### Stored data
---*---

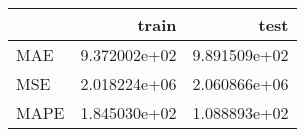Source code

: \begin{tabular}{lrr}
\toprule
{} &         train &          test \\
\midrule
MAE  &  9.372002e+02 &  9.891509e+02 \\
MSE  &  2.018224e+06 &  2.060866e+06 \\
MAPE &  1.845030e+02 &  1.088893e+02 \\
\bottomrule
\end{tabular}
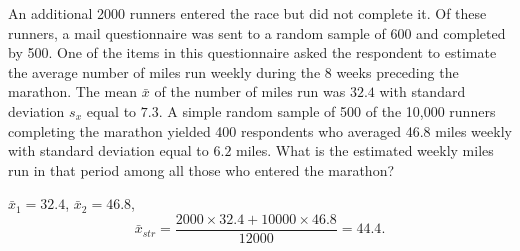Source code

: \documentclass[12pt]{article}
\begin{document}
    \begin{exercise}[Levy-5.4]
        An additional 2000 runners entered the race but did not complete it. Of these runners, a mail questionnaire was sent to a random sample of 600 and completed by 500. One of the items in this questionnaire asked the respondent to estimate the average number of miles run weekly during the 8 weeks preceding the marathon. The mean $\bar{x}$ of the number of miles run was $32.4$ with standard deviation $s_x$ equal to $7.3$. A simple random sample of 500 of the 10,000 runners completing the marathon yielded 400 respondents who averaged 46.8 miles weekly with standard deviation equal to $6.2$ miles. What is the estimated weekly miles run in that period among all those who entered the marathon? 
    \end{exercise}

    \begin{solution}
        $\bar{x}_1=32.4$, $\bar{x}_2=46.8$, 
        \[
            \bar{x}_{str}=\frac{2000\times32.4+10000\times46.8}{12000}=44.4. 
        \]
    \end{solution}
\end{document}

---*---

### Problem
Transcribe the records above verbatim. Do not carry over any picture.

### Solution for this problem
Source code

: \begin{tabular}{lrr}
\toprule
{} &         train &          test \\
\midrule
MAE  &  9.372002e+02 &  9.891509e+02 \\
MSE  &  2.018224e+06 &  2.060866e+06 \\
MAPE &  1.845030e+02 &  1.088893e+02 \\
\bottomrule
\end{tabular}
Source code

: \documentclass[12pt]{article}
\begin{document}
    \begin{exercise}[Levy-5.4]
        An additional 2000 runners entered the race but did not complete it. Of these runners, a mail questionnaire was sent to a random sample of 600 and completed by 500. One of the items in this questionnaire asked the respondent to estimate the average number of miles run weekly during the 8 weeks preceding the marathon. The mean $\bar{x}$ of the number of miles run was $32.4$ with standard deviation $s_x$ equal to $7.3$. A simple random sample of 500 of the 10,000 runners completing the marathon yielded 400 respondents who averaged 46.8 miles weekly with standard deviation equal to $6.2$ miles. What is the estimated weekly miles run in that period among all those who entered the marathon? 
    \end{exercise}

    \begin{solution}
        $\bar{x}_1=32.4$, $\bar{x}_2=46.8$, 
        \[
            \bar{x}_{str}=\frac{2000\times32.4+10000\times46.8}{12000}=44.4. 
        \]
    \end{solution}
\end{document}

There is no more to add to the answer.